The Fracture Reduction Evaluation of Denosumab in Osteoporosis every 6 Months (FREEDOM) trial was a 3-year, Phase III clinical trial in 7868 postmenopausal women with osteoporosis who were randomized to receive either sc. denosumab 60 mg (n = 3902) or placebo (n = 3906) q6m [19,102]. The primary efficacy end point was new vertebral fractures at 36 months, with secondary end points that included time to first hip and nonvertebral fractures. Study subjects were between the ages of 60 and 90 years (mean 72.3 years) with a baseline T-score at the lumbar spine or total hip less than −2.5 to greater than or equal to −4.0 (mean baseline T-score = −2.8 at the lumbar spine), approximately 23% of whom had at least one prevalent vertebral fracture at the time of entry into the study. All patients received elemental calcium 1000 mg and vitamin D 400–800 international units (IU) daily. Approximately 83% of subjects (denosumab n = 3272; placebo n = 3206) completed the 36-month study. Treatment with denosumab resulted in statistically significant reduction in the incidence of new vertebral fractures, new nonvertebral fractures, and hip fractures compared with placebo treatment. See Table 1 for a summary of the key findings with FREEDOM and other recent Phase III clinical trials of denosumab in the management of postmenopausal osteoporosis.

Table 1.

Summary of recent Phase III trials of denosumab for the management of postmenopausal osteoporosis.
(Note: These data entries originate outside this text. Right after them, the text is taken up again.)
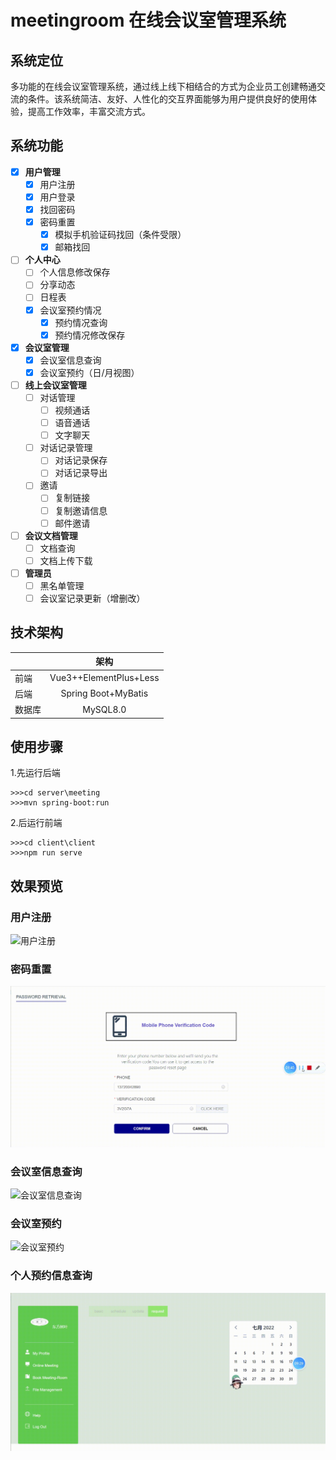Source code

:# meetingroom 在线会议室管理系统

## 系统定位
多功能的在线会议室管理系统，通过线上线下相结合的方式为企业员工创建畅通交流的条件。该系统简洁、友好、人性化的交互界面能够为用户提供良好的使用体验，提高工作效率，丰富交流方式。

## 系统功能
- [X] **用户管理**
  - [X] 用户注册
  - [X] 用户登录
  - [X] 找回密码
  - [X] 密码重置
    - [X] 模拟手机验证码找回（条件受限）
    - [X] 邮箱找回
  
- [ ] **个人中心**
  - [ ] 个人信息修改保存
  - [ ] 分享动态
  - [ ] 日程表
  - [X] 会议室预约情况
    - [X] 预约情况查询
    - [X] 预约情况修改保存
  
- [X] **会议室管理**
  - [X] 会议室信息查询
  - [X] 会议室预约（日/月视图）

- [ ] **线上会议室管理**
  - [ ] 对话管理
    - [ ] 视频通话
    - [ ] 语音通话
    - [ ] 文字聊天
  - [ ] 对话记录管理
    - [ ] 对话记录保存
    - [ ] 对话记录导出
  - [ ] 邀请
    - [ ] 复制链接
    - [ ] 复制邀请信息
    - [ ] 邮件邀请

- [ ] **会议文档管理**
  - [ ] 文档查询
  - [ ] 文档上传下载
  
- [ ] **管理员**
  - [ ] 黑名单管理
  - [ ] 会议室记录更新（增删改）
  
## 技术架构
|       |         架构            |
| :-----| :----------------------:|
| 前端  | Vue3++ElementPlus+Less  |
| 后端  | Spring Boot+MyBatis     |
| 数据库| MySQL8.0                |

## 使用步骤
1.先运行后端 
```
>>>cd server\meeting
>>>mvn spring-boot:run
```
2.后运行前端
```
>>>cd client\client
>>>npm run serve
```

## 效果预览
### 用户注册
![用户注册](https://github.com/G1-kiyo/meetingroom/blob/master/preview/1.gif)

### 密码重置
![密码重置](https://github.com/G1-kiyo/meetingroom/blob/master/preview/2.gif)

### 会议室信息查询
![会议室信息查询](https://github.com/G1-kiyo/meetingroom/blob/master/preview/3.gif)

### 会议室预约
![会议室预约](https://github.com/G1-kiyo/meetingroom/blob/master/preview/4.gif)

### 个人预约信息查询
![个人预约信息查询](https://github.com/G1-kiyo/meetingroom/blob/master/preview/5.gif)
Study	Description	Primary end point	No. randomized	Mean age (years)	Baseline T-score	Key efficacy finding	Key safety findings	Ref.
FREEDOM, Cummings et al. Amgen Inc.1	Treatment of PMO	New vertebral fractures at 36 months with denosumab compared with placebo	7868	72.3	<-2.5 to ≥-4.0 at LS or TH	Decreased risk of fracture (vertebral, hip and nonvertebral) with denosumab compared with placebo	Similar AEs and SAEs with denosumab compared with placebo	[19, 102]
DEFEND, Bone et al.	Prevention of PMO	Percent change in LS BMD at 24 months with denosumab compared with placebo	332	59.4	Between −1.0 and −2.5 at LS	Increased BMD with denosumab compared with placebo	Similar AEs and SAEs with denosumab compared with placebo	[18]
DECIDE, Brown et al.	Head-to-head comparison of denosumab and alendronate in patients starting treatment	Percent change in TH BMD at 12 months with denosumab compared with alendronate	1189	64.4	≤-2.0 at LS or TH	Increased BMD with denosumab compared with alendronate	Similar AEs and SAEs with denosumab compared with alendronate	[31]
STAND, Kendler et al.	Head-to-head comparison of denosumab and alendronate in patients previously treated with alendronate	Percent change in TH BMD at 12 months with denosumab compared with alendronate	504	68	≤-2.0 to ≥-4.0 at LS or TH	Increased BMD with denosumab compared with alendronate	Similar AEs and SAEs with denosumab compared with alendronate	[32]

AE: Adverse event; BMD: Bone mineral density; LS: Lumbar spine; PMO: Postmenopausal osteoporosis; SAE: Serious adverse event; TH: Total hip.

Phase III trial of denosumab in postmenopausal women with low bone mass (osteopenia)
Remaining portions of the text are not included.